Kindling’s team, in addition to Smith and Porras, also includes a few former Kodiak sales personnel such as its director of sales Morgan Maltby and a former designer that departed the brand prior to joining Kindling. Smith’s co-founder at Kodiak, Joel Clarke, remains a close advisor and sits on Kindling’s board.

“What we believe is the way Kodiak grew, and the way we grew it, is not going to be the same way that this business is going to grow; we know that it’s going to need to be slightly different because the times are different and what consumers are looking for and needing are different,” Smith said.

He emphasized he does not want it to be “Kodiak 2.0,” highlighting it is also supported by a few non-Kodiak folks, including fractional operations lead Andrew Moreno, who hails from SC Johnson, and recent grad Tate Stedman, who is assisting with event and field marketing activations. At this stage the brand has five full-time employees as well as three fractional team members including its finance, operations and design leads.

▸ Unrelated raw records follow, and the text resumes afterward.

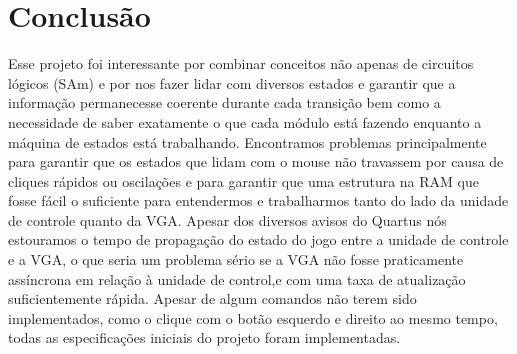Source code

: \documentclass[12pt]{article}
\begin{document}
\section{Conclusão}
\label{sec:conclusion}

Esse projeto foi interessante por combinar conceitos não apenas de circuitos
lógicos (SAm) e por nos fazer lidar com diversos estados e garantir que a
informação permanecesse coerente durante cada transição bem como a necessidade
de saber exatamente o que cada módulo está fazendo enquanto a máquina de 
estados está trabalhando. Encontramos problemas principalmente para garantir
que os estados que lidam com o mouse não travassem por causa de cliques rápidos
ou oscilações e para garantir que uma estrutura na RAM que fosse fácil o 
suficiente para entendermos e trabalharmos tanto do lado da unidade de controle
quanto da VGA. Apesar dos diversos avisos do Quartus nós estouramos o tempo de
propagação do estado do jogo entre a unidade de controle e a VGA, o que seria
um problema sério se a VGA não fosse praticamente assíncrona em relação à
unidade de control,e com uma taxa de atualização suficientemente rápida.
Apesar de algum comandos não terem sido implementados, como o clique com o 
botão esquerdo e direito ao mesmo tempo, todas as especificações iniciais do
projeto foram implementadas.

\end{document}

“We want a culture that has a similar type of feeling and vibe as Kodiak: A positive environment where you can grow, you can develop, and you really feel like you can contribute and start to see your full potential,” Smith said. “We don’t want to say, ‘all right, how many Kodiak people can we get?’”

That slight iteration from his former playbook is also reflected in how he is growing the company’s bank account. While he self-funded the initial start and the company does not yet have any formal, institutional investment, it is working to bring some outside cash into the mix with eight influencer-investors on board including wellness creator ​​Claire Hodgins, fitness-focused Lindsey Bomgren, mom-fluencer Britnee Kent and Green Bay Packers wide receiver Randall Cobb.

These individuals were selected because they have high engagement with loyal social media followings. Rather than seeking “transactional” paid partnerships, Smith believes this influencer-investor cohort will become long-term business partners: “If you have a paid partnership, it doesn’t feel the same as ‘I’m an investor in the business; I believe in this product.’”

Distribution in physical stores will also be a key piece of the growth plan. The products are currently available on Amazon, but Smith is focusing on retail with launches at Hy-Vee stores and plans for a few Costco roadshows as well as in-line placement in a handful of the club chain’s regions in January.

Although the products will be available online, the channel won’t be a major focus with Smith citing that the majority of consumers still shop for their snacks in physical stores. He believes that presence, coupled with a robust sampling program, will be essential to winning over an initial cohort of consumers and pulling some share from the $2 billion pretzel category.

As for future growth, he highlighted the potential for the brand to extend with different pretzel shapes as well as indulgent, coated iterations. While he does believe Kindling can become a broader snack platform, he emphasized that it first has to win consumers over on the concept of a perfectly palatable protein pretzel.

“The name Kindling can mean snacks in a lot of ways, and I think there’s a lot of spaces, overall, where snacks can continue to be disrupted… but I think we really got to get pretzels right, and establish the brand here, and then consumers will allow us to go into other spaces.”